Figura 8 - Espaço do MAAS-RJ mostrando as soluções adotadas para a organização e iluminação das peças
Figura 9 - Local de exposição da Nossa Senhora das Dores de Aleijadinho

Conclusão
As breves análises e comparações aqui apresentadas, com enfoque arquitetônico,
mostram que a questão do Sagrado e o espaço do Museu vai além da problemática filosófica e
teológica a cerca da natureza desses objetos e se insere também no escopo do tratamento dado
ao local que abriga essas peças. Entende-se que o espaço arquitetônico sacro é dotado de
aspectos e propriedades que nem sempre são dependentes puramente de sua materialidade, mas
também de propriedades relacionais do objeto com o fiel, de forma que a correta concepção dos
espaços que abrigam tais peças pode potencializar ou minar a experiência religiosa. Podemos
também destacar que a emulação do espaço sacro, embora tenha algum poder de indução, não
é capaz de transpor corretamente o Sagrado arquitetônico e sua relação com os objetos sacros.

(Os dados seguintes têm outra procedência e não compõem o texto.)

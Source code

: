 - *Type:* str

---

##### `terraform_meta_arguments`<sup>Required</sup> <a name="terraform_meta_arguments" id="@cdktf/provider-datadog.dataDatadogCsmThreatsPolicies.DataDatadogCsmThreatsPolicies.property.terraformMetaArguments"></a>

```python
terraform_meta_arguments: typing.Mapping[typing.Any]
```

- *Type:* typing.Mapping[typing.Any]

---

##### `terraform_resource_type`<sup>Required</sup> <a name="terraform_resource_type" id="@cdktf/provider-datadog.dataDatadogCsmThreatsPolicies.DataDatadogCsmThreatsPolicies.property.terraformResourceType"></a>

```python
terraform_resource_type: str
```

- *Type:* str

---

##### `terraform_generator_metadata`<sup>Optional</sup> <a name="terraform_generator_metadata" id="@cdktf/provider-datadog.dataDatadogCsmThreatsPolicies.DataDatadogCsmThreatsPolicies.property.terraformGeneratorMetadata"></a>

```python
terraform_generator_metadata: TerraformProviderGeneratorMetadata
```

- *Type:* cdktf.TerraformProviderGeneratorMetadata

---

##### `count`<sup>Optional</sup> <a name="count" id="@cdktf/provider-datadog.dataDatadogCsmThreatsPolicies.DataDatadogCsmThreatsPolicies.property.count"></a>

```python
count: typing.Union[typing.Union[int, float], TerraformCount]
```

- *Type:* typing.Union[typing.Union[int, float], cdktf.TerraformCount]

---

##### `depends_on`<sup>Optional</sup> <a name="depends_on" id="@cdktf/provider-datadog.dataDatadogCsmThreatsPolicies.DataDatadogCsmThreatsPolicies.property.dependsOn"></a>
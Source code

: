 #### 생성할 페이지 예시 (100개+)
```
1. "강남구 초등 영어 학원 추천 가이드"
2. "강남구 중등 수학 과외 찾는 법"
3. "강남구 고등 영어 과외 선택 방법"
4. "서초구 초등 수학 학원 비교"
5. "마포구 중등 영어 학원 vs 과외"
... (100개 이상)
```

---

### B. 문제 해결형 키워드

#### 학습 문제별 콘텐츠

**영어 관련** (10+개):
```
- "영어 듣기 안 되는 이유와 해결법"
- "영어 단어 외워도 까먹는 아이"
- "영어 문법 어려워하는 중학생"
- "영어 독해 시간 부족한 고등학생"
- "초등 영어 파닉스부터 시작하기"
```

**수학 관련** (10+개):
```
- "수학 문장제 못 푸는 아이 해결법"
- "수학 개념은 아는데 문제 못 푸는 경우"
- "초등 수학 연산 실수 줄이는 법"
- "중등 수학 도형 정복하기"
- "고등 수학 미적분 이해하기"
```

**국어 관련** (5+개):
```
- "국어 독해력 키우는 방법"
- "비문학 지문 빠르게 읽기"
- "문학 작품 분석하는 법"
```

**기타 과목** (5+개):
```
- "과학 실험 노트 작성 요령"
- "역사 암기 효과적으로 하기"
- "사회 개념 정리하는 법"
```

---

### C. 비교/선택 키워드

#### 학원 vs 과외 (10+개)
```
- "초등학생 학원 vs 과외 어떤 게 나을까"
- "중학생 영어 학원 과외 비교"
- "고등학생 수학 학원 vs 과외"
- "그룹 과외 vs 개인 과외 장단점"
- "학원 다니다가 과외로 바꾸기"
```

Ao invés disso, parece haver uma necessidade real de se pensar, em termos que lhe sejam
próprios, que características um espaço museológico sacro deve conter. Dessa forma, a
principal problemática que podemos trazer com base nessa reflexão é que o projeto
arquitetônico de Museus destinados a abrigar e expor objetos sacros com o objetivo de ressaltar
não só suas características morfológicas e estilísticas, e seus aspectos históricos, mas também
a dimensão espiritual, ainda está carente de um estudo acerca de suas necessidades específicas.
Faz-se necessário, portanto, um esforço multidisciplinar que culmine na elaboração de métodos
e processos, tanto de projeto, quanto de organização, de ambientes propícios ao contexto do
Sagrado fora de seu ambiente litúrgico.
4. Bibliografia
COSTA, Antônio Manuel Ribeiro Pereira da. Museologia da arte sacra em Portugal
(1820-2010): espaços, momentos, museografia. Tese (Doutorado em Letras, na área de
História, especialidade de Museologia e Património Cultural) – Faculdade de Letras,
Universidade de Coimbra. Coimbra (Portugal). 2011.

FRANCO, Ana Maria Lopes. Proposta de Musealização de Arte Sacra: Projeto para
a exposição temporária. Tese (Mestrado em Museologia e Museografia) – Faculdade de Belas
Artes, Universidade de Lisboa. Lisboa (Portugal) 2016.